Grevillea makinsonii
- Conservation status: Vulnerable (IUCN 3.1)

Scientific classification
- Kingdom: Plantae
- Clade: Embryophytes
- Clade: Tracheophytes
- Clade: Angiosperms
- Clade: Eudicots
- Order: Proteales
- Family: Proteaceae
- Genus: Grevillea
- Species: G. makinsonii
- Binomial name: Grevillea makinsonii McGill.

= Grevillea makinsonii =

- Genus: Grevillea
- Species: makinsonii
- Authority: McGill.
- Conservation status: VU

Species of shrub endemic to Western Australia

Grevillea makinsonii is a species of flowering plant in the family Proteaceae and is endemic to the south-west of Western Australia. It is an erect shrub with egg-shaped to more or less spatula-shaped leaves, and clusters of cream-coloured to pale yellow flowers.

==Description==
Grevillea makinsonii is an erect shrub that typically grows to a height of 0.6–1.6 m high. The leaves are egg-shaped with the narrower end towards the base to more or less spatula-shaped, 10–30 mm long and 3–8 mm wide. The flowers are arranged in conical clusters 30–60 mm long and are glabrous and cream-coloured to pale yellow, the pistil 5.5–6 mm long. Flowering occurs from July to October, and the fruit is a wrinkled, oval follicle about 6 mm long.

==Taxonomy==
Grevillea makinsonii was first formally described in 1986 by Donald McGillivray in his book New Names in Grevillea (Proteaceae) from specimens collected near Arrino in 1969. The specific epithet (makinsonii) honours Robert Owen Makinson.
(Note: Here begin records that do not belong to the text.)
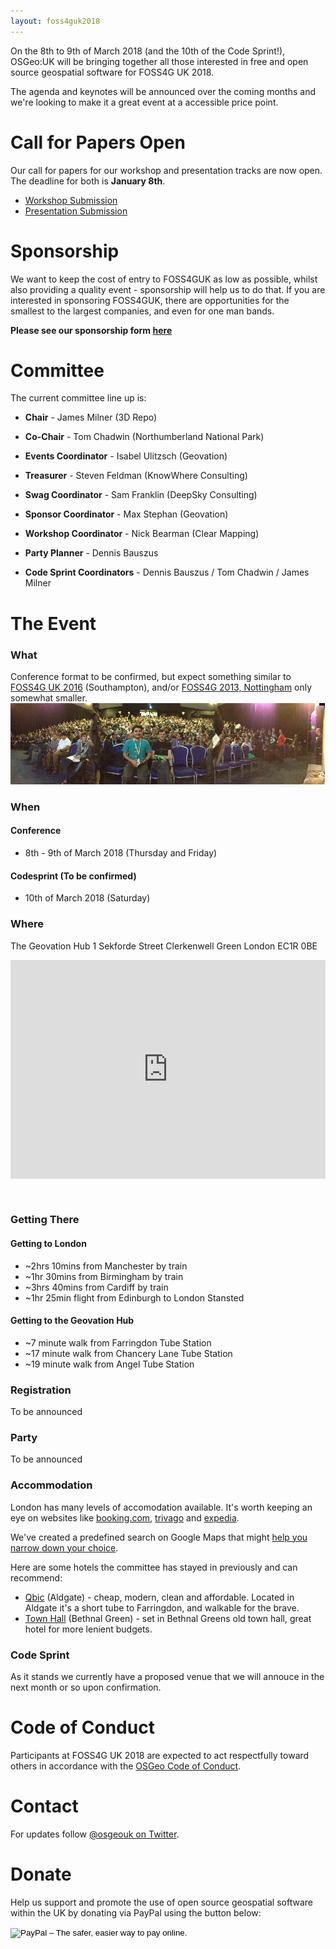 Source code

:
 ```yaml
---
layout: foss4guk2018
---
```


<!-- <h1> FOSS4G UK 2018 </h1> -->

On the 8th to 9th of March 2018 (and the 10th of the Code Sprint!), OSGeo:UK will be bringing together all those interested in free and open source geospatial software for FOSS4G UK 2018. 

The agenda and keynotes will be announced over the coming months and we're looking to make it a great event at a accessible price point.

# Call for Papers Open

Our call for papers for our workshop and presentation tracks are now open. The deadline for both is **January 8th**.

* [Workshop Submission](https://docs.google.com/forms/d/1EkvwsftL_pFEZTy4GQSwZDvFVNo4H42M10i5nc1p3Jw/)
* [Presentation Submission](https://docs.google.com/forms/d/1KGQAkCUIV_ucWIFzTDplD7LkLwGVC6U4LZS7YJ4wUpw/)

# Sponsorship

We want to keep the cost of entry to FOSS4GUK as low as possible, whilst also providing a quality event - sponsorship will help us to do that. If you are interested in sponsoring FOSS4GUK, there are opportunities for the smallest to the largest companies, and even for one man bands. 

**Please see our sponsorship form [here](https://docs.google.com/forms/d/17Qu_bqh6U_gkkv1KK6QLSWdwaTXnAwibh-G4gW0nhU0/edit)**

# Committee 

The current committee line up is:

* **Chair** - James Milner (3D Repo)
* **Co-Chair** - Tom Chadwin (Northumberland National Park)
* **Events Coordinator** - Isabel Ulitzsch (Geovation)
* **Treasurer** - Steven Feldman (KnowWhere Consulting)
* **Swag Coordinator** - Sam Franklin (DeepSky Consulting)
* **Sponsor Coordinator** - Max Stephan (Geovation)
* **Workshop Coordinator** - Nick Bearman (Clear Mapping)
* **Party Planner** - Dennis Bauszus

* **Code Sprint Coordinators** - Dennis Bauszus / Tom Chadwin / James Milner

# The Event

### What

Conference format to be confirmed, but expect something similar to [FOSS4G UK 2016](http://uk.osgeo.org/foss4guk2016/) (Southampton), and/or [FOSS4G 2013, Nottingham](http://2013.foss4g.org/) only somewhat smaller.
[![FOSS4G 2013](./images/foss4g2013.jpg)](./images/foss4g2013.jpg)

### When

#### Conference 
* 8th - 9th of March 2018 (Thursday and Friday)

#### Codesprint (To be confirmed)
* 10th of March 2018 (Saturday)

### Where

The Geovation Hub
1 Sekforde Street
Clerkenwell Green
London
EC1R 0BE

<iframe src="https://a.tiles.mapbox.com/v4/ordnancesurvey.m41j649p/zoompan.html?access_token=pk.eyJ1Ijoib3JkbmFuY2VzdXJ2ZXkiLCJhIjoicmR0dXZkQSJ9.aERX_Ol_wRfwgC2Onl9__g#17/51.52377/-0.10425" width="100%" height="350px" style="border: none; padding-bottom: 30px;"></iframe>

### Getting There

#### Getting to London 
* ~2hrs 10mins from Manchester by train
* ~1hr 30mins from Birmingham by train
* ~3hrs 40mins from Cardiff by train
* ~1hr 25min flight from Edinburgh to London Stansted

#### Getting to the Geovation Hub
* ~7 minute walk from Farringdon Tube Station
* ~17 minute walk from Chancery Lane Tube Station
* ~19 minute walk from Angel Tube Station 

### Registration

To be announced

### Party

To be announced

### Accommodation

London has many levels of accomodation available. It's worth keeping an eye on websites like [booking.com](https://www.booking.com/), [trivago](https://www.trivago.co.uk/) and [expedia](https://www.expedia.co.uk/Hotels). 

We've created a predefined search on Google Maps that might [help you narrow down your choice](https://encrypted.google.com/search?safe=strict&hl=en&rlla=0&hotel_dates=2018-03-07%2C2018-03-10&sz=14&hotel_ds=1&tbm=lcl&ei=xwUsWomTOcT_ULarj8AE&hotel_occupancy=2&q=hotels&oq=hotels&gs_l=psy-ab.3...109705.110150.0.110267.6.4.0.0.0.0.0.0..0.0....0...1c.1.64.psy-ab..6.0.0....0.RhrW4b011bg#rlfi=hd:2018-03-07,2018-03-10;si:;mv:!1m3!1d40195.88868441375!2d-0.07171367998103051!3d51.510579556401375!3m2!1i1500!2i777!4f13.1;tbs:lf_hd:-1,lf_ho:2,lrf:!1m4!1u13!2m2!13m1!1b1!1m4!1u10!2m2!11m1!1e6!1m4!1u10!2m2!11m1!1e4!1m4!1u10!2m2!11m1!1e5!1m4!1u10!2m2!11m1!1e10!1m4!1u10!2m2!11m1!1e2!1m4!1u10!2m2!11m1!1e1!1m4!1u10!2m2!11m1!1e3!1m4!1u10!2m2!11m1!1e7!2m1!1e4!2m1!1e13!2m25!1e10!4m2!11m1!1e6!4m2!11m1!1e4!4m2!11m1!1e5!4m2!11m1!1e10!4m2!11m1!1e2!4m2!11m1!1e1!4m2!11m1!1e3!4m2!11m1!1e7!2m7!1e17!4m2!17m1!1e3!4m2!17m1!1e8!2m26!1e7!4m4!7m3!1m1!1u150!3sGBP!4m4!7m3!1m1!1u200!3sGBP!4m4!7m3!1m1!1u250!3sGBP!4m4!7m3!1m1!1u400!3sGBP!5m4!7m3!1m1!1u153!3sGBP!2m4!1e2!5m2!2m1!2e8!3sIAE,lf:1,lf_ui:6).

Here are some hotels the committee has stayed in previously and can recommend:

* [Qbic](https://qbichotels.com/london-city/) (Aldgate) - cheap, modern, clean and affordable. Located in Aldgate it's a short tube to Farringdon, and walkable for the brave.
* [Town Hall](https://www.townhallhotel.com/) (Bethnal Green) - set in Bethnal Greens old town hall, great hotel for more lenient budgets.


### Code Sprint

As it stands we currently have a proposed venue that we will annouce in the next month or so upon confirmation. 

<!-- ### Students

Thanks to the generosity of the AGI and our other sponsors we have some free places available for students.  If you would like to attend FOSS4GUK mail the team at osgeouk@gmail.com with the subject 'Student Bursary' telling them: 

 * The details of your current course of study
 * Why you want to attend FOSS4G UK?
 * Day 1, Day 2 or both?
 * Are you prepared to offer a small amount of time to help the organisers?

**Confirm that you can meet your own travel and accommodation costs - FOSS4GUK will pay the delegate fee, lunches and attendance at the party on Tuesday night** -->

# Code of Conduct
Participants at FOSS4G UK 2018 are expected to act respectfully toward others in accordance with the [OSGeo Code of Conduct](http://www.osgeo.org/code_of_conduct).

# Contact

For updates follow [@osgeouk on Twitter](https://twitter.com/osgeouk).

# Donate

Help us support and promote the use of open source geospatial software within the UK by donating via PayPal using the button below:

<form action="https://www.paypal.com/cgi-bin/webscr" method="post" target="_top">
<input type="hidden" name="cmd" value="_s-xclick">
<input type="hidden" name="hosted_button_id" value="42G7PKK5YV6NU">
<input type="image" src="https://www.paypalobjects.com/en_US/GB/i/btn/btn_donateCC_LG.gif" border="0" name="submit" alt="PayPal – The safer, easier way to pay online.">
<img alt="" border="0" src="https://www.paypalobjects.com/en_GB/i/scr/pixel.gif" width="1" height="1">
</form>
==Distribution and habitat==
This grevillea grows in heath on sandplains in the area around Arrino, Three Springs and Eneabba in the Avon Wheatbelt, Geraldton Sandplains bioregions of south-western Western Australia.

==Conservation status==
Grevillea makinsonii is listed as priority three by the Government of Western Australia Department of Biodiversity, Conservation and Attractions, meaning that it is poorly known and known from only a few locations but is not under imminent threat.